• [Task details]:
Every entry below is to be copied exactly, with nothing left out.

• [Materials provided]:
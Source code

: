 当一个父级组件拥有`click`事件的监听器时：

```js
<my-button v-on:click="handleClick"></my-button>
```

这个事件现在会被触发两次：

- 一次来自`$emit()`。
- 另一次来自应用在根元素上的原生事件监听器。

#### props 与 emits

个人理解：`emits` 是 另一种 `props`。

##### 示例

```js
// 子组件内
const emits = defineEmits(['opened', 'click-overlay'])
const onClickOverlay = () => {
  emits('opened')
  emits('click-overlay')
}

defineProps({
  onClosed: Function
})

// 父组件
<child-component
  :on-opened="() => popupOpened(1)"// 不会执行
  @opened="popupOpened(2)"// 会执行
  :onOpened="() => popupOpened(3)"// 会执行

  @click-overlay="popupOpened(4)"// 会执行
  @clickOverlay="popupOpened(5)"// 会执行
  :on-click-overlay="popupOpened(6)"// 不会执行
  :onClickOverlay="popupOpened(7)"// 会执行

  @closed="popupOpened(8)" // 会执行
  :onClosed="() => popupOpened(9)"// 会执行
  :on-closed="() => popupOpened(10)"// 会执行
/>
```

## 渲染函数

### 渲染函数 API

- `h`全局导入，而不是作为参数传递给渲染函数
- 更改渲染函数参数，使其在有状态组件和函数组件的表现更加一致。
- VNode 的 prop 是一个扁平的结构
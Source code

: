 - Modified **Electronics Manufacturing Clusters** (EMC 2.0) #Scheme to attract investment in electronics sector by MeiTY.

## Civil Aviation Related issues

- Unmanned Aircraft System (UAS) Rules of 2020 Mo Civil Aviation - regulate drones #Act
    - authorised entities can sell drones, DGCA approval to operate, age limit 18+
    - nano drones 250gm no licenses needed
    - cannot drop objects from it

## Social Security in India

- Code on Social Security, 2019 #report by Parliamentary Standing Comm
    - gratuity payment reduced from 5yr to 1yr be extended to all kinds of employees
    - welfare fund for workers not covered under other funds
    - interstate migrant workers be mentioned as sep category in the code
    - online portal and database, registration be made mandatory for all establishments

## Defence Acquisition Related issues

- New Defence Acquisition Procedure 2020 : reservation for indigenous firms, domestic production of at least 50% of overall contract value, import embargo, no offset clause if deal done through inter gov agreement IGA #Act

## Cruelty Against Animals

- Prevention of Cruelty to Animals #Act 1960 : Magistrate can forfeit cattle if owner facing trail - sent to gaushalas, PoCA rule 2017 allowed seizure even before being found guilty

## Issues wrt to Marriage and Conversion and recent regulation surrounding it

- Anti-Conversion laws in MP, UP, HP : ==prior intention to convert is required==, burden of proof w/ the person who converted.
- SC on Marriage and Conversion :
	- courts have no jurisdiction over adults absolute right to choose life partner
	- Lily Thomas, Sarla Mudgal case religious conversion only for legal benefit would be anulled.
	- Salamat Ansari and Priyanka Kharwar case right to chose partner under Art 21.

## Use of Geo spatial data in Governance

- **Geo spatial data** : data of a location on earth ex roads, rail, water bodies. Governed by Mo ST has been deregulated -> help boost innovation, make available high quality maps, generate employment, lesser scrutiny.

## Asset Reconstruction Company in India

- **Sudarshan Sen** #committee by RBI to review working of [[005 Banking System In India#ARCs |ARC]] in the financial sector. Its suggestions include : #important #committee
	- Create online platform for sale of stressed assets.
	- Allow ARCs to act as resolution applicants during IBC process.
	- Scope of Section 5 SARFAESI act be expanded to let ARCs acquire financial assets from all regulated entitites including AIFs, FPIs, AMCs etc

• [Task solution]:
Source code

: 当一个父级组件拥有`click`事件的监听器时：

```js
<my-button v-on:click="handleClick"></my-button>
```

这个事件现在会被触发两次：

- 一次来自`$emit()`。
- 另一次来自应用在根元素上的原生事件监听器。

#### props 与 emits

个人理解：`emits` 是 另一种 `props`。

##### 示例

```js
// 子组件内
const emits = defineEmits(['opened', 'click-overlay'])
const onClickOverlay = () => {
  emits('opened')
  emits('click-overlay')
}

defineProps({
  onClosed: Function
})

// 父组件
<child-component
  :on-opened="() => popupOpened(1)"// 不会执行
  @opened="popupOpened(2)"// 会执行
  :onOpened="() => popupOpened(3)"// 会执行

  @click-overlay="popupOpened(4)"// 会执行
  @clickOverlay="popupOpened(5)"// 会执行
  :on-click-overlay="popupOpened(6)"// 不会执行
  :onClickOverlay="popupOpened(7)"// 会执行

  @closed="popupOpened(8)" // 会执行
  :onClosed="() => popupOpened(9)"// 会执行
  :on-closed="() => popupOpened(10)"// 会执行
/>
```

## 渲染函数

### 渲染函数 API

- `h`全局导入，而不是作为参数传递给渲染函数
- 更改渲染函数参数，使其在有状态组件和函数组件的表现更加一致。
- VNode 的 prop 是一个扁平的结构
Source code

: - Modified **Electronics Manufacturing Clusters** (EMC 2.0) #Scheme to attract investment in electronics sector by MeiTY.

## Civil Aviation Related issues

- Unmanned Aircraft System (UAS) Rules of 2020 Mo Civil Aviation - regulate drones #Act
    - authorised entities can sell drones, DGCA approval to operate, age limit 18+
    - nano drones 250gm no licenses needed
    - cannot drop objects from it

## Social Security in India

- Code on Social Security, 2019 #report by Parliamentary Standing Comm
    - gratuity payment reduced from 5yr to 1yr be extended to all kinds of employees
    - welfare fund for workers not covered under other funds
    - interstate migrant workers be mentioned as sep category in the code
    - online portal and database, registration be made mandatory for all establishments

## Defence Acquisition Related issues

- New Defence Acquisition Procedure 2020 : reservation for indigenous firms, domestic production of at least 50% of overall contract value, import embargo, no offset clause if deal done through inter gov agreement IGA #Act

## Cruelty Against Animals

- Prevention of Cruelty to Animals #Act 1960 : Magistrate can forfeit cattle if owner facing trail - sent to gaushalas, PoCA rule 2017 allowed seizure even before being found guilty

## Issues wrt to Marriage and Conversion and recent regulation surrounding it

- Anti-Conversion laws in MP, UP, HP : ==prior intention to convert is required==, burden of proof w/ the person who converted.
- SC on Marriage and Conversion :
	- courts have no jurisdiction over adults absolute right to choose life partner
	- Lily Thomas, Sarla Mudgal case religious conversion only for legal benefit would be anulled.
	- Salamat Ansari and Priyanka Kharwar case right to chose partner under Art 21.

## Use of Geo spatial data in Governance

- **Geo spatial data** : data of a location on earth ex roads, rail, water bodies. Governed by Mo ST has been deregulated -> help boost innovation, make available high quality maps, generate employment, lesser scrutiny.

## Asset Reconstruction Company in India

- **Sudarshan Sen** #committee by RBI to review working of [[005 Banking System In India#ARCs |ARC]] in the financial sector. Its suggestions include : #important #committee
	- Create online platform for sale of stressed assets.
	- Allow ARCs to act as resolution applicants during IBC process.
	- Scope of Section 5 SARFAESI act be expanded to let ARCs acquire financial assets from all regulated entitites including AIFs, FPIs, AMCs etc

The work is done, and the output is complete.